Check each line of the listing for the string "True". Copy those where it appears.

[[ Given entries open ]]

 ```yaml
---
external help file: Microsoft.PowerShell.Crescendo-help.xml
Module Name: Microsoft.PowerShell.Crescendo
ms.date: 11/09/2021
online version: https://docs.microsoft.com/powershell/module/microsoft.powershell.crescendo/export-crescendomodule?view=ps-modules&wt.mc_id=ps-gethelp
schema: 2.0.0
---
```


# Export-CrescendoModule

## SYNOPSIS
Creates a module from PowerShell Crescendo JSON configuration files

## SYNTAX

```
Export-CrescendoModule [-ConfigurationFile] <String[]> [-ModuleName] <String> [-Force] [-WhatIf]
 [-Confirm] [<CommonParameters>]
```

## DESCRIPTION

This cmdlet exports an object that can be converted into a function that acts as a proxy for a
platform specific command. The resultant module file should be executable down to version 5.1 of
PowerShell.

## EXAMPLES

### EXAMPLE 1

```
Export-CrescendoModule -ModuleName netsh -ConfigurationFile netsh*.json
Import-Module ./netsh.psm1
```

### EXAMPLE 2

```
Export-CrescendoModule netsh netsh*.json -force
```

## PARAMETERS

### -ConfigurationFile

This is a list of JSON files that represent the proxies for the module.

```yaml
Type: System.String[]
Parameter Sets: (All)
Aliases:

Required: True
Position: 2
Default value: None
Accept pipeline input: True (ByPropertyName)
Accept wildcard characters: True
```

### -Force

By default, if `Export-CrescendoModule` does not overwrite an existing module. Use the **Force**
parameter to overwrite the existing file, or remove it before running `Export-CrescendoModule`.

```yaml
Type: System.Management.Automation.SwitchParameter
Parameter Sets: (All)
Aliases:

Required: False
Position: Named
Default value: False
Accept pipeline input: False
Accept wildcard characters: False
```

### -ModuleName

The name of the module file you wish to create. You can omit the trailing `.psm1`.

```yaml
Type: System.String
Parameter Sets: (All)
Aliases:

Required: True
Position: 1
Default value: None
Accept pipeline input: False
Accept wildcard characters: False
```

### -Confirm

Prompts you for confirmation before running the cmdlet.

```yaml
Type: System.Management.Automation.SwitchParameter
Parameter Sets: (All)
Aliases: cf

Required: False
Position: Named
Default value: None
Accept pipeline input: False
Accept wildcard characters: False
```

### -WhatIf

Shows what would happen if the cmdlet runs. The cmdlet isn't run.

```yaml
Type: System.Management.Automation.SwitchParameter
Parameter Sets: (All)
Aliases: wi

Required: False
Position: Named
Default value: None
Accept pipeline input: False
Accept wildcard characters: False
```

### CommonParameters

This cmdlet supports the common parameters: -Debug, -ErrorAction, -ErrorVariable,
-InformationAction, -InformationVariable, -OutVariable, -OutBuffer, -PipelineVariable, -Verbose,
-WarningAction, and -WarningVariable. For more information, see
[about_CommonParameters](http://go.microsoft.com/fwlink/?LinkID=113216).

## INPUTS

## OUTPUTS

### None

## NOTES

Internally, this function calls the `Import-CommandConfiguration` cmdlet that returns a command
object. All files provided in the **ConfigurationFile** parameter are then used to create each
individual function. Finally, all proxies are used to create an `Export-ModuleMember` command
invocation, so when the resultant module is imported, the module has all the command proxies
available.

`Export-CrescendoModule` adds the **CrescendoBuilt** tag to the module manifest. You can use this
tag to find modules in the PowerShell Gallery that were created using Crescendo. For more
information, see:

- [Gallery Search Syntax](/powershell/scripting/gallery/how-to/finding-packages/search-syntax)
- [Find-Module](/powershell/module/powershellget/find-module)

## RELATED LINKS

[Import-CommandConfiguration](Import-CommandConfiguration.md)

[[ Given entries closed ]]

• [Response]:
Required: True
Accept pipeline input: True (ByPropertyName)
Accept wildcard characters: True
Required: True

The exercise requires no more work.